WHAT IS BEING ASKED.
Print each record below precisely, with every picture left out of the copy.

====== SUPPLIED MATERIAL ======

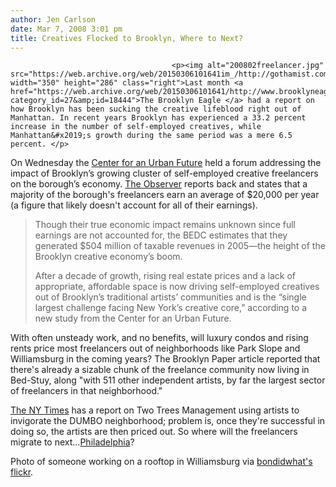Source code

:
 ```yaml
---
author: Jen Carlson
date: Mar 7, 2008 3:01 pm
title: Creatives Flocked to Brooklyn, Where to Next?
---
```


	
										<p><img alt="200802freelancer.jpg" src="https://web.archive.org/web/20150306101641im_/http://gothamist.com/attachments/arts_jen/200802freelancer.jpg" width="350" height="286" class="right">Last month <a href="https://web.archive.org/web/20150306101641/http://www.brooklyneagle.com/categories/category.php?category_id=27&amp;id=18444">The Brooklyn Eagle </a> had a report on how Brooklyn has been sucking the creative lifeblood right out of Manhattan. In recent years Brooklyn has experienced a 33.2 percent increase in the number of self-employed creatives, while Manhattan&#x2019;s growth during the same period was a mere 6.5 percent. </p>

<p>On Wednesday the <a href="https://web.archive.org/web/20150306101641/http://www.nycfuture.org/">Center for an Urban Future</a> held a forum addressing the impact of Brooklyn&#x2019;s growing cluster of self-employed creative freelancers on the borough&#x2019;s economy. <a href="https://web.archive.org/web/20150306101641/http://www.observer.com/2008/brooklyns-creative-crescent-danger-drought">The Observer</a> reports back and states that a majority of the borough&apos;s freelancers earn an average of $20,000 per year (a figure that likely doesn&apos;t account for all of their earnings).</p><blockquote>Though their true economic impact remains unknown since full earnings are not accounted for, the BEDC estimates that they generated $504 million of taxable revenues in 2005&#x2014;the height of the Brooklyn creative economy&#x2019;s boom.<p></p>

<p>After a decade of growth, rising real estate prices and a lack of appropriate, affordable space is now driving self-employed creatives out of Brooklyn&#x2019;s traditional artists&#x2019; communities and is the &#x201C;single largest challenge facing New York&#x2019;s creative core,&#x201D; according to a new study from the Center for an Urban Future.</p></blockquote>With often unsteady work, and no benefits, will luxury condos and rising rents price most freelancers out of neighborhoods like Park Slope and Williamsburg in the coming years? The Brooklyn Paper article reported that there&apos;s already a sizable chunk of the freelance community now living in Bed-Stuy, along &quot;with 511 other independent artists, by far the largest sector of freelancers in that neighborhood.&quot; <p></p>

<p><a href="https://web.archive.org/web/20150306101641/http://www.nytimes.com/2008/03/06/arts/design/06dumb.html?ex=1362459600&amp;en=98a43873849ff35f&amp;ei=5088&amp;partner=rssnyt&amp;emc=rss">The NY Times</a> has a report on Two Trees Management using artists to invigorate the DUMBO neighborhood; problem is, once they&apos;re successful in doing so, the artists are then priced out. So where will the freelancers migrate to next...<a href="https://web.archive.org/web/20150306101641/http://gothamist.com/2006/06/21/rather_be_in_ph.php">Philadelphia</a>? </p>

<p><span class="photo_caption">Photo of someone working on a rooftop in Williamsburg via <a href="https://web.archive.org/web/20150306101641/http://www.flickr.com/photos/bondidwhat/1319818567">bondidwhat&apos;s flickr</a>.</span></p>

======

ANSWER BOX.
Source code

:
 ```yaml
---
author: Jen Carlson
date: Mar 7, 2008 3:01 pm
title: Creatives Flocked to Brooklyn, Where to Next?
---
```


	
										<p><img alt="200802freelancer.jpg" src="https://web.archive.org/web/20150306101641im_/http://gothamist.com/attachments/arts_jen/200802freelancer.jpg" width="350" height="286" class="right">Last month <a href="https://web.archive.org/web/20150306101641/http://www.brooklyneagle.com/categories/category.php?category_id=27&amp;id=18444">The Brooklyn Eagle </a> had a report on how Brooklyn has been sucking the creative lifeblood right out of Manhattan. In recent years Brooklyn has experienced a 33.2 percent increase in the number of self-employed creatives, while Manhattan&#x2019;s growth during the same period was a mere 6.5 percent. </p>

<p>On Wednesday the <a href="https://web.archive.org/web/20150306101641/http://www.nycfuture.org/">Center for an Urban Future</a> held a forum addressing the impact of Brooklyn&#x2019;s growing cluster of self-employed creative freelancers on the borough&#x2019;s economy. <a href="https://web.archive.org/web/20150306101641/http://www.observer.com/2008/brooklyns-creative-crescent-danger-drought">The Observer</a> reports back and states that a majority of the borough&apos;s freelancers earn an average of $20,000 per year (a figure that likely doesn&apos;t account for all of their earnings).</p><blockquote>Though their true economic impact remains unknown since full earnings are not accounted for, the BEDC estimates that they generated $504 million of taxable revenues in 2005&#x2014;the height of the Brooklyn creative economy&#x2019;s boom.<p></p>

<p>After a decade of growth, rising real estate prices and a lack of appropriate, affordable space is now driving self-employed creatives out of Brooklyn&#x2019;s traditional artists&#x2019; communities and is the &#x201C;single largest challenge facing New York&#x2019;s creative core,&#x201D; according to a new study from the Center for an Urban Future.</p></blockquote>With often unsteady work, and no benefits, will luxury condos and rising rents price most freelancers out of neighborhoods like Park Slope and Williamsburg in the coming years? The Brooklyn Paper article reported that there&apos;s already a sizable chunk of the freelance community now living in Bed-Stuy, along &quot;with 511 other independent artists, by far the largest sector of freelancers in that neighborhood.&quot; <p></p>

<p><a href="https://web.archive.org/web/20150306101641/http://www.nytimes.com/2008/03/06/arts/design/06dumb.html?ex=1362459600&amp;en=98a43873849ff35f&amp;ei=5088&amp;partner=rssnyt&amp;emc=rss">The NY Times</a> has a report on Two Trees Management using artists to invigorate the DUMBO neighborhood; problem is, once they&apos;re successful in doing so, the artists are then priced out. So where will the freelancers migrate to next...<a href="https://web.archive.org/web/20150306101641/http://gothamist.com/2006/06/21/rather_be_in_ph.php">Philadelphia</a>? </p>

<p><span class="photo_caption">Photo of someone working on a rooftop in Williamsburg via <a href="https://web.archive.org/web/20150306101641/http://www.flickr.com/photos/bondidwhat/1319818567">bondidwhat&apos;s flickr</a>.</span></p>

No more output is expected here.